Orçamento de Guerra: a quem de fato interessa?

Por Patricia Barbosa de Oliveira* 

* O presente artigo foi escrito antes da apresentação do texto substitutivo pelo Senador Antônio Anastasia.

Wuhan. China. 30 de dezembro de 2019. Surgem as primeiras evidências do surgimento de moléstia semelhante à Síndrome Respiratória Aguda Grave (SARS), causadora de centenas de mortes no início dos anos 2000[1].

O governo chinês preteriu os cuidados com a prevenção da saúde e de vidas à insana decisão de conter as informações quanto à circulação de vírus de gravidade exponencial. Erro gravíssimo eis que o invisível SARCOV-2, mais conhecido como CORONAVÍRUS, se encarregou de difundir mundo afora divergência de perspectivas e prioridades que distanciam o povo das autoridades públicas.

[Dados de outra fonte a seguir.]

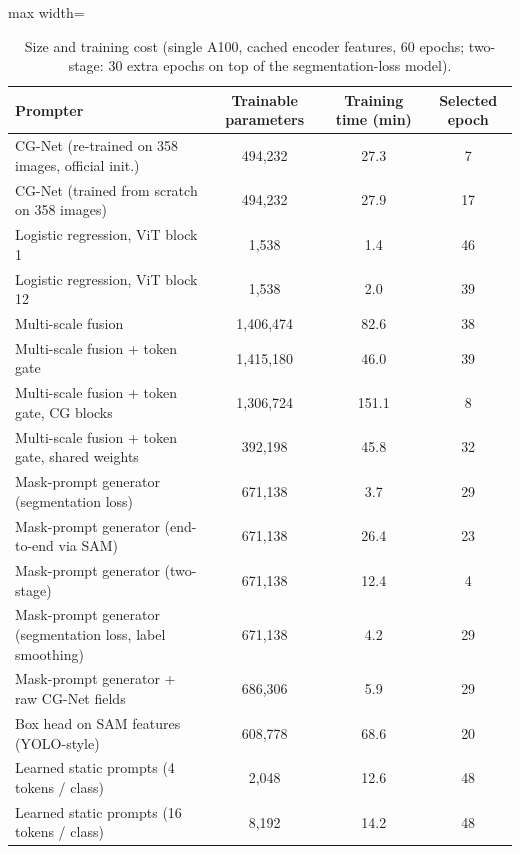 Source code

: \begin{table}[htbp]
\centering
\small
\begin{adjustbox}{max width=\linewidth}
\begin{tabular}{lccc}
\toprule
Prompter & Trainable parameters & Training time (min) & Selected epoch \\
\midrule
CG-Net (re-trained on 358 images, official init.) & 494,232 & 27.3 & 7 \\
CG-Net (trained from scratch on 358 images) & 494,232 & 27.9 & 17 \\
Logistic regression, ViT block 1 & 1,538 & 1.4 & 46 \\
Logistic regression, ViT block 12 & 1,538 & 2.0 & 39 \\
Multi-scale fusion & 1,406,474 & 82.6 & 38 \\
Multi-scale fusion + token gate & 1,415,180 & 46.0 & 39 \\
Multi-scale fusion + token gate, CG blocks & 1,306,724 & 151.1 & 8 \\
Multi-scale fusion + token gate, shared weights & 392,198 & 45.8 & 32 \\
Mask-prompt generator (segmentation loss) & 671,138 & 3.7 & 29 \\
Mask-prompt generator (end-to-end via SAM) & 671,138 & 26.4 & 23 \\
Mask-prompt generator (two-stage) & 671,138 & 12.4 & 4 \\
Mask-prompt generator (segmentation loss, label smoothing) & 671,138 & 4.2 & 29 \\
Mask-prompt generator + raw CG-Net fields & 686,306 & 5.9 & 29 \\
Box head on SAM features (YOLO-style) & 608,778 & 68.6 & 20 \\
Learned static prompts (4 tokens / class) & 2,048 & 12.6 & 48 \\
Learned static prompts (16 tokens / class) & 8,192 & 14.2 & 48 \\
\bottomrule
\end{tabular}
\end{adjustbox}
\caption{Size and training cost (single A100, cached encoder features, 60 epochs; two-stage: 30 extra epochs on top of the segmentation-loss model).}
\label{tab:cost_infused_mlp1}
\end{table}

As circunstâncias são assustadoras e igualmente desafiadoras a todos os povos e nações. Contudo, o desequilíbrio econômico-financeiro brasileiro e os sucessivos erros e ataques do poder político às camadas mais frágeis da sociedade, associados ao descaso e ausência de investimentos destinados aos serviços públicos indispensáveis, tornam o cenário absolutamente desolador.

Os noticiários revelam cenas de familiares imersos numa profusão de sentimentos de incredulidade e tristeza em razão do abrupto falecimento de entes queridos, sem sequer terem a confirmação da fatalidade pela Covid-19, ao mesmo tempo em que registram episódios inacreditáveis que envolvem o Presidente da República que a todo o momento desautoriza sua equipe técnica, realçando mais e mais sua inércia, despreparo, inabilidade política, teimosia e estupidez habituais.

O medo do invisível e do incerto tomou conta de nós, ao mesmo tempo em que nos demos conta de que só existem o hoje e o agora. Não temos garantia a direito algum e o coronavírus nos trouxe a triste certeza de que os direitos à vida, à saúde, ao trabalho digno, à justa remuneração, à segurança jurídica e outros tantos direitos sociais não são iguais para todos. Ficou evidente que a espécie humana, pelo menos no território brasileiro, está dividida em “classe” e “subclasse”, cada uma como seu peso e valor.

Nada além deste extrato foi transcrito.